After spending a year immersed in Chinese shit, the Bunnies needed Lord FreeLuv more than ever before, and the one person who could help them was their friend and retired professor of luv, Moolah Bro Zacharin. They found him in a vegan commune somewhere in Mexico, hugged and kissed him and begged him to lead another great adventure in search of Lord FreeLuv. He did everything he could to discourage them, but the Bunnies would not take no for an answer. Finally he sighed, “I suppose I’m not too old to help you look for FreeLuv one more time. But I am old, so this time you must support me. Give me all the money you earned in Asia.
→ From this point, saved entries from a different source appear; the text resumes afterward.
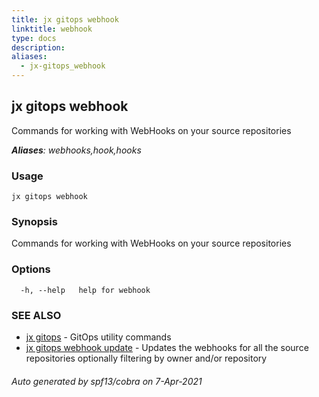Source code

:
 ```yaml
---
title: jx gitops webhook
linktitle: webhook
type: docs
description: 
aliases:
  - jx-gitops_webhook
---
```


## jx gitops webhook

Commands for working with WebHooks on your source repositories

***Aliases**: webhooks,hook,hooks*

### Usage

```
jx gitops webhook
```

### Synopsis

Commands for working with WebHooks on your source repositories

### Options

```
  -h, --help   help for webhook
```

### SEE ALSO

* [jx gitops](..)	 - GitOps utility commands
* [jx gitops webhook update](jx-gitops_webhook_update)	 - Updates the webhooks for all the source repositories optionally filtering by owner and/or repository

###### Auto generated by spf13/cobra on 7-Apr-2021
I’ll invest it and our monthly profits will fund the greatest adventure ever.”
He could be such a sweet talker. The Bunnies loved a man who knew what he wanted, so they gave him all their luv.
The Rapturous Revellation
Moolah Bro Zacharin sprinted down the road, approached the Church of the Celestial Booty at breakneck-speed, leapt over the waist-high bushes and assaulted the holy doors with his tongue (that’s a poetic way of saying he shouted in order to be let through the doors). Sadly, his oral assaults went ignored. Indeed, no one even bothered to laugh, not until Chief Economist Olyshit opened the door, revealing a bloody nose.
“Olyshit! Has there been another fight?”
“You’re too late, Zach! The lord has already come and gone!”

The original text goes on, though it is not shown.